It is not to say the business was an easy one. Every single company that opened with the same model outside the US closed down. Direct to consumer (D2C) businesses that were all the rave for a while started closing or struggling worldwide. Even in the US, the originator of the model, Shoedazzle, ended up selling at a loss. However, deep knowledge and understanding of the industry would have been a complete game-changer.
Justfab.com, the second to market competitor of Shoedazzle, bucked the first mover advantage, won the shoe club category and acquired Shoedazzle in 2013. The key differentiator of Justfab? They came from Intelligent Beauty Inc., an incubator that specializes in creating fashion brands to sell directly to consumers. Besides starting with an enormous database of women having bought from their other brands, they knew exactly what it took to build a brand.

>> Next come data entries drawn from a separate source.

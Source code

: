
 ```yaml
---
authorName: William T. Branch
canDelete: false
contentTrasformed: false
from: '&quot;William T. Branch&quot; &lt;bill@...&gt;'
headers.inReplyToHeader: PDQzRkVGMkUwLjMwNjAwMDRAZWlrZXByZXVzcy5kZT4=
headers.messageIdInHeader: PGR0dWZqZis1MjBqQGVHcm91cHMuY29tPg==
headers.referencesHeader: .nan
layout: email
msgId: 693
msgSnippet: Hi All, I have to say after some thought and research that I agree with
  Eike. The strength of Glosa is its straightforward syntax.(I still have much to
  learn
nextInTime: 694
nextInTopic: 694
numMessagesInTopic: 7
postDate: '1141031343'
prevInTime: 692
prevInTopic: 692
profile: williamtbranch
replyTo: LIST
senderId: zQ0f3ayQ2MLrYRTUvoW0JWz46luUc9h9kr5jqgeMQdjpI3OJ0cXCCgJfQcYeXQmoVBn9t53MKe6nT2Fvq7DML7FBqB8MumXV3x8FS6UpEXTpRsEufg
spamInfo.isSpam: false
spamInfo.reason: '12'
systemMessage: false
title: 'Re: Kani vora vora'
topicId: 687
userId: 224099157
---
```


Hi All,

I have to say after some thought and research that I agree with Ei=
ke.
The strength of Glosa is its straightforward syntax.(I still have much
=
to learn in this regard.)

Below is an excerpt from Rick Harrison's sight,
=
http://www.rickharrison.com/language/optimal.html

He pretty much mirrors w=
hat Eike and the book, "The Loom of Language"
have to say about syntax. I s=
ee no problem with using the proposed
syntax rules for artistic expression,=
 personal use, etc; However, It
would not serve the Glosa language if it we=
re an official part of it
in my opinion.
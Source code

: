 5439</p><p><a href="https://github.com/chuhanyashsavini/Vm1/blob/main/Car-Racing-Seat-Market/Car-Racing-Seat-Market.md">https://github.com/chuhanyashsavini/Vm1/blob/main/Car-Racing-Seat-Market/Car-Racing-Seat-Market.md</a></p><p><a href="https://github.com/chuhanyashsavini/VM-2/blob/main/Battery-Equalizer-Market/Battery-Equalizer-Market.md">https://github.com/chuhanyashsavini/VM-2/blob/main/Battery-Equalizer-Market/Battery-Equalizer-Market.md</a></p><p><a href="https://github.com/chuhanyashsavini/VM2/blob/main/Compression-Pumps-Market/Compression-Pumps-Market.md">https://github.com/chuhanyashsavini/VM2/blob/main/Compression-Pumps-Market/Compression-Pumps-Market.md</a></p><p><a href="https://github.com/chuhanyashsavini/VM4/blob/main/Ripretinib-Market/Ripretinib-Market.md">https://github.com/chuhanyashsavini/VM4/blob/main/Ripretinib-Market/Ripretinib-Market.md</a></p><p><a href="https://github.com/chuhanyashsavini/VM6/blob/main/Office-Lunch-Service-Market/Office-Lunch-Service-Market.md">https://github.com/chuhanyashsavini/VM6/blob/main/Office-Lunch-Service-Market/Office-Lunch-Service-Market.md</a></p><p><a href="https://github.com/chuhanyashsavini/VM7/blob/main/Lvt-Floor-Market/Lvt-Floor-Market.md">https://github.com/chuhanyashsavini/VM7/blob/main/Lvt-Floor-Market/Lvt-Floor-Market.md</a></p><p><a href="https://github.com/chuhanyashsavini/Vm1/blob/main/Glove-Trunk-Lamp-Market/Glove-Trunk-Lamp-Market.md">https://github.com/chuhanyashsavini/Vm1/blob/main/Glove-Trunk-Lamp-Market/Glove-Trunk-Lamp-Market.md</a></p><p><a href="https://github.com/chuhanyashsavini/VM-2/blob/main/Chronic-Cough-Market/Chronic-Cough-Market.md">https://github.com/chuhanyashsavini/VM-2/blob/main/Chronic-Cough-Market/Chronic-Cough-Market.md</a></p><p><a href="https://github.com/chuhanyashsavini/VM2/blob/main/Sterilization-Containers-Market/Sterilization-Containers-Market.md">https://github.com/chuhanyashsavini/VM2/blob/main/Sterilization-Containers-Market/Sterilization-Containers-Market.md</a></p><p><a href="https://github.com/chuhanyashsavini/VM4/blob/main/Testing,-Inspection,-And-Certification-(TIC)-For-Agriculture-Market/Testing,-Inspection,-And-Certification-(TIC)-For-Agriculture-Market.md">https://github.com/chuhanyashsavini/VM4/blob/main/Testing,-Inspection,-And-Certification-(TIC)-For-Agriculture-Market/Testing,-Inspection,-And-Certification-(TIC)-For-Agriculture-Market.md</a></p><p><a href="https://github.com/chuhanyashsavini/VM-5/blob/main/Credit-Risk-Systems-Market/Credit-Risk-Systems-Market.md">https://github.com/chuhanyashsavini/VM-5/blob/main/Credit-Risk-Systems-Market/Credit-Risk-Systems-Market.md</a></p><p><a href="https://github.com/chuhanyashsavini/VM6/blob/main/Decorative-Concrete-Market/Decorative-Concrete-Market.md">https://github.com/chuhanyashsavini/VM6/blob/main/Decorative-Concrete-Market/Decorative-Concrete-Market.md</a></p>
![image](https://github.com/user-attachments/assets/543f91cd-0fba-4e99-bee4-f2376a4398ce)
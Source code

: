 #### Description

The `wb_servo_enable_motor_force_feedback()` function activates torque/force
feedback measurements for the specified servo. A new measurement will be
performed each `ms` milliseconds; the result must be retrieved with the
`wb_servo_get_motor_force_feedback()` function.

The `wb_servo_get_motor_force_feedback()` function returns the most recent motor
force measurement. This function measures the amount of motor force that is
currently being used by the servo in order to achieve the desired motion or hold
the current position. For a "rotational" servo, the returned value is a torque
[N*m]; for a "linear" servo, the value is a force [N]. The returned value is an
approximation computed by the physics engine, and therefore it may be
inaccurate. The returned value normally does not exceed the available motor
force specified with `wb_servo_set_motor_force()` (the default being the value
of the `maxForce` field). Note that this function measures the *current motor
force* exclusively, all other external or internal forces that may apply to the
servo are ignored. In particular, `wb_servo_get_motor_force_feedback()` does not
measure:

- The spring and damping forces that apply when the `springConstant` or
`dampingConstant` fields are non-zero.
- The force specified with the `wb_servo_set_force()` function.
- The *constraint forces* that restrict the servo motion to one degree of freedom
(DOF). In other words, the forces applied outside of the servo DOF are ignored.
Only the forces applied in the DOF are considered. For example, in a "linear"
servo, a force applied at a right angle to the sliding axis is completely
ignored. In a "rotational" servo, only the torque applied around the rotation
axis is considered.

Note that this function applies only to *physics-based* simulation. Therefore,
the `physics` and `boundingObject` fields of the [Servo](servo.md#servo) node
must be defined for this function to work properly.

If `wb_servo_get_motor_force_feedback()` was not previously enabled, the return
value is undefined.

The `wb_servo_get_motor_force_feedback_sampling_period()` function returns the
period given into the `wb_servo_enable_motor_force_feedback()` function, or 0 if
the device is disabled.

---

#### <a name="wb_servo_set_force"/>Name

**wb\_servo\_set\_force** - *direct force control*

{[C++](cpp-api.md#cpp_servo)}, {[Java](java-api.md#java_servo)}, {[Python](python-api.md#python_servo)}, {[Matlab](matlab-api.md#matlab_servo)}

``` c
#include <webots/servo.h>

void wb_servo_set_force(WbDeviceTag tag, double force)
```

Closer to my adoptive home, a friend and fellow entrepreneur, Dominique Oliver, launched Amaro.com, a women’s clothing fashion brand. It is an admittedly more difficult business than Shoes4you. With a much better understanding of the fashion industry and excellent execution skills, Amaro.com has been thriving in the perpetually complex Brazilian environment. Nothing exemplifies this better than the fact that Dominique won the GQ Brasil Men of the Year award for fashion.
Home61
Home61.com, my latest venture, was a tech real estate brokerage. It was an efficiency play that did not create a new business model. Instead, it used technology to greatly improve the performance of an existing model; here, a real estate brokerage. Uber, for example, is an efficiency play. The goal of the company was to help the mass market get an unparalleled level of service while enabling our real estate agents to earn more. Launching in 2015 in Miami, the company immediately showed a lot of potential.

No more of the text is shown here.